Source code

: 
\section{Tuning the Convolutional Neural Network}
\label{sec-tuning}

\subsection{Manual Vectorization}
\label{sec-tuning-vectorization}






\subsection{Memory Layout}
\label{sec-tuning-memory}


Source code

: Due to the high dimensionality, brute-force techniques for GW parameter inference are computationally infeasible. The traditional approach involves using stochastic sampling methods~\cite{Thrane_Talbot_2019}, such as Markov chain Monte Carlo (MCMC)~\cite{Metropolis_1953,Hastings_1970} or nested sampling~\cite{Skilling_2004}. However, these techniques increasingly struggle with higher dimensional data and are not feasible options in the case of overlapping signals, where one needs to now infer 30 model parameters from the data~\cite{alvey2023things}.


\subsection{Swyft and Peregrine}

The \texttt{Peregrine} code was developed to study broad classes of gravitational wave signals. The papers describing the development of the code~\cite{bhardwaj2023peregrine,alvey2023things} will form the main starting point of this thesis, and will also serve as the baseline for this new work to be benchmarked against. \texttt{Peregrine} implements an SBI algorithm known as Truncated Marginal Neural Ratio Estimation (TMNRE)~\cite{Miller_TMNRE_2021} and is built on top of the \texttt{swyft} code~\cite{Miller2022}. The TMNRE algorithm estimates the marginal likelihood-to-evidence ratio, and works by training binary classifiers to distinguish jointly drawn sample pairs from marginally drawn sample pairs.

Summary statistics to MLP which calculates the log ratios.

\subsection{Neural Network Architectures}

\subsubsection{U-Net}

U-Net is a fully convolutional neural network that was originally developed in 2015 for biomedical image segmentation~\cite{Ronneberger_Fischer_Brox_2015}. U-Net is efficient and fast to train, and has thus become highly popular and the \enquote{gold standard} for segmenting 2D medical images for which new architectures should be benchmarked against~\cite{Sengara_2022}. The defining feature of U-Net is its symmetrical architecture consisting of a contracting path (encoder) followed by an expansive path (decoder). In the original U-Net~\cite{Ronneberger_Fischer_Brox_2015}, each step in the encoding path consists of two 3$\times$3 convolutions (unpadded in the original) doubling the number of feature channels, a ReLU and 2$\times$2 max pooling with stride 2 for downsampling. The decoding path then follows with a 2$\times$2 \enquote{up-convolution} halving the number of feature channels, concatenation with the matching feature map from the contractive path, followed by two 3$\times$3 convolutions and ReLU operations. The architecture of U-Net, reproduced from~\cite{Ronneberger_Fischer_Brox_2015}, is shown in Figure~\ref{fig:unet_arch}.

*Exercise*. The response must reproduce the whole listing exactly.

*Response to the task*.
Source code

: 
\section{Tuning the Convolutional Neural Network}
\label{sec-tuning}

\subsection{Manual Vectorization}
\label{sec-tuning-vectorization}






\subsection{Memory Layout}
\label{sec-tuning-memory}


Source code

: Due to the high dimensionality, brute-force techniques for GW parameter inference are computationally infeasible. The traditional approach involves using stochastic sampling methods~\cite{Thrane_Talbot_2019}, such as Markov chain Monte Carlo (MCMC)~\cite{Metropolis_1953,Hastings_1970} or nested sampling~\cite{Skilling_2004}. However, these techniques increasingly struggle with higher dimensional data and are not feasible options in the case of overlapping signals, where one needs to now infer 30 model parameters from the data~\cite{alvey2023things}.


\subsection{Swyft and Peregrine}

The \texttt{Peregrine} code was developed to study broad classes of gravitational wave signals. The papers describing the development of the code~\cite{bhardwaj2023peregrine,alvey2023things} will form the main starting point of this thesis, and will also serve as the baseline for this new work to be benchmarked against. \texttt{Peregrine} implements an SBI algorithm known as Truncated Marginal Neural Ratio Estimation (TMNRE)~\cite{Miller_TMNRE_2021} and is built on top of the \texttt{swyft} code~\cite{Miller2022}. The TMNRE algorithm estimates the marginal likelihood-to-evidence ratio, and works by training binary classifiers to distinguish jointly drawn sample pairs from marginally drawn sample pairs.

Summary statistics to MLP which calculates the log ratios.

\subsection{Neural Network Architectures}

\subsubsection{U-Net}

U-Net is a fully convolutional neural network that was originally developed in 2015 for biomedical image segmentation~\cite{Ronneberger_Fischer_Brox_2015}. U-Net is efficient and fast to train, and has thus become highly popular and the \enquote{gold standard} for segmenting 2D medical images for which new architectures should be benchmarked against~\cite{Sengara_2022}. The defining feature of U-Net is its symmetrical architecture consisting of a contracting path (encoder) followed by an expansive path (decoder). In the original U-Net~\cite{Ronneberger_Fischer_Brox_2015}, each step in the encoding path consists of two 3$\times$3 convolutions (unpadded in the original) doubling the number of feature channels, a ReLU and 2$\times$2 max pooling with stride 2 for downsampling. The decoding path then follows with a 2$\times$2 \enquote{up-convolution} halving the number of feature channels, concatenation with the matching feature map from the contractive path, followed by two 3$\times$3 convolutions and ReLU operations. The architecture of U-Net, reproduced from~\cite{Ronneberger_Fischer_Brox_2015}, is shown in Figure~\ref{fig:unet_arch}.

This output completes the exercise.